### Exercise directions
Whichever lines include the word "prototype", copy them as they appear in the data.

### Information provided
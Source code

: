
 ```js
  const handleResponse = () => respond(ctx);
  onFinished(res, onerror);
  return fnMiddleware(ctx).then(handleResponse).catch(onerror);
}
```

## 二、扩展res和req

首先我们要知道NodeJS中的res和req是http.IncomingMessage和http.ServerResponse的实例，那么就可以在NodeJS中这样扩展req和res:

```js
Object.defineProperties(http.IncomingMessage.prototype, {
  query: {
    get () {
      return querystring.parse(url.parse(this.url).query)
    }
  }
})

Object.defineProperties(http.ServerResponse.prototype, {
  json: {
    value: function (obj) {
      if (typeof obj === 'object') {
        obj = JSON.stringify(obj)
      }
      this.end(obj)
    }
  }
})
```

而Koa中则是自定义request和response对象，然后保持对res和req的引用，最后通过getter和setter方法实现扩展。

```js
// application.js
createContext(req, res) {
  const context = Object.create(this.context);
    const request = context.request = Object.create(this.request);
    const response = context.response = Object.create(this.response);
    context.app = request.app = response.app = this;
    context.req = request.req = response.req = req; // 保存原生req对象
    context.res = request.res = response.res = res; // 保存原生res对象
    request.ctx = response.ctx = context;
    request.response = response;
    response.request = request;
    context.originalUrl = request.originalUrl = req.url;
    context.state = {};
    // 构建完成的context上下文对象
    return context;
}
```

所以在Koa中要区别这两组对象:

### Your solution
Object.defineProperties(http.IncomingMessage.prototype, {
Object.defineProperties(http.ServerResponse.prototype, {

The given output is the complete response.